What the task asks
From the entries below, return exactly the lines beginning at the one that contains "the third pair." and ending at the one that contains "go through the pairs of a list. \\", both of them included, and only those lines.

Materials provided
==============================
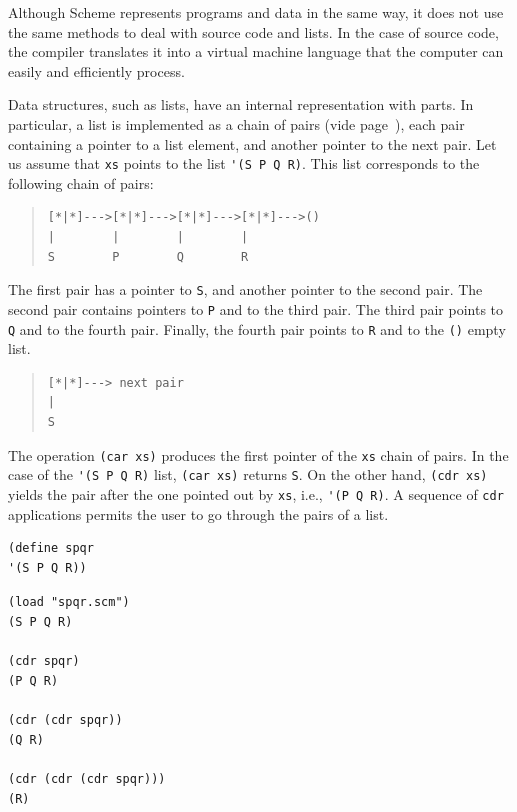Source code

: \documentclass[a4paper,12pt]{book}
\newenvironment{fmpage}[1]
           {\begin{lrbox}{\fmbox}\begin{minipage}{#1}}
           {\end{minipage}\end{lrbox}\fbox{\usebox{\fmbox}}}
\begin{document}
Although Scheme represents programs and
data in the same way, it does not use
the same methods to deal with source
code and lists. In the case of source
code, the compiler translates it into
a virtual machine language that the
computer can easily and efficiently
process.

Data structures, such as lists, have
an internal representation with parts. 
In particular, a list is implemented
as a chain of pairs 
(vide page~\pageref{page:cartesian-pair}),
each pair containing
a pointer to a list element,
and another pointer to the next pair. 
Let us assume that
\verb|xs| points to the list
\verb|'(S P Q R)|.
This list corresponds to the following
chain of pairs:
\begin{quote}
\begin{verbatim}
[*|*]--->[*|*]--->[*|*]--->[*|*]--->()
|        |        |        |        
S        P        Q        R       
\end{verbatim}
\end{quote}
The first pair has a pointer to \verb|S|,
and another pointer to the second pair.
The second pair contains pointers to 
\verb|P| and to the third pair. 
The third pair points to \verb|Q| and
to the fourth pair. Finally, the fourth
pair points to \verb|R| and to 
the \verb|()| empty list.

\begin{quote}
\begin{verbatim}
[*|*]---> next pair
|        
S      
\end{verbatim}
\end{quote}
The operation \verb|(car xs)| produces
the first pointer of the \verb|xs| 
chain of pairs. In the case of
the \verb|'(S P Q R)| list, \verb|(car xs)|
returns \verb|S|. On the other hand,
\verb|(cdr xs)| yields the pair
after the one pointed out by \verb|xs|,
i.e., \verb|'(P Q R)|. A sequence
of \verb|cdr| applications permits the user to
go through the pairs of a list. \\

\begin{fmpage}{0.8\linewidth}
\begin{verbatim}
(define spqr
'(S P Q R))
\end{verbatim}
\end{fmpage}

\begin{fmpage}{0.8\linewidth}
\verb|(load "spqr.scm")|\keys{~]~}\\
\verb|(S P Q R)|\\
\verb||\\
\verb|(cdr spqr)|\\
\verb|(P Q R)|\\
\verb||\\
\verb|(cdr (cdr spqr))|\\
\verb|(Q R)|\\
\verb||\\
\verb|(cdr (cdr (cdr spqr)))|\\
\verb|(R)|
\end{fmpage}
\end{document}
==============================
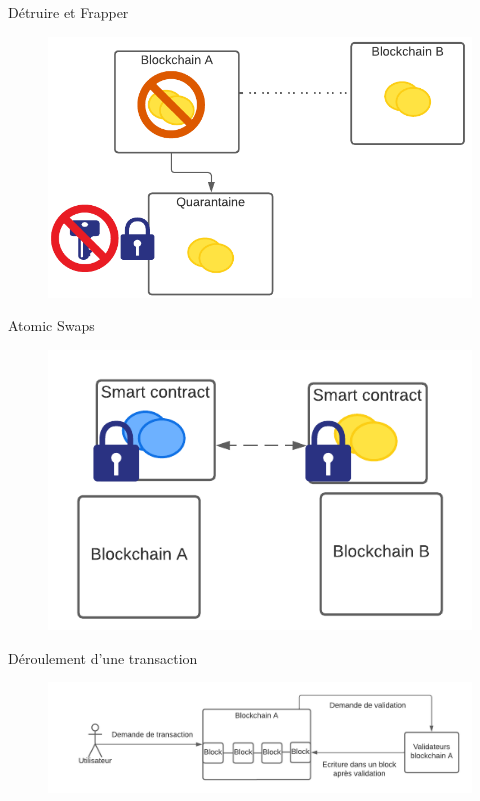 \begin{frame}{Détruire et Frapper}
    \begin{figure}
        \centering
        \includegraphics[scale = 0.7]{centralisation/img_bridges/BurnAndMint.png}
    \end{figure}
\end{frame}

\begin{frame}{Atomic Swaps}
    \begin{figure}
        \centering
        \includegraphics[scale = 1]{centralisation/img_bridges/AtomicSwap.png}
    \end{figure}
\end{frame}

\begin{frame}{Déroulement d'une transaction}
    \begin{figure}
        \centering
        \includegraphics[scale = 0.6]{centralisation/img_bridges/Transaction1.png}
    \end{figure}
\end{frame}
==============================
Response to the task
\verb|P| and to the third pair. 
The third pair points to \verb|Q| and
to the fourth pair. Finally, the fourth
pair points to \verb|R| and to 
the \verb|()| empty list.

\begin{quote}
\begin{verbatim}
[*|*]---> next pair
|        
S      
\end{verbatim}
\end{quote}
The operation \verb|(car xs)| produces
the first pointer of the \verb|xs| 
chain of pairs. In the case of
the \verb|'(S P Q R)| list, \verb|(car xs)|
returns \verb|S|. On the other hand,
\verb|(cdr xs)| yields the pair
after the one pointed out by \verb|xs|,
i.e., \verb|'(P Q R)|. A sequence
of \verb|cdr| applications permits the user to
go through the pairs of a list. \\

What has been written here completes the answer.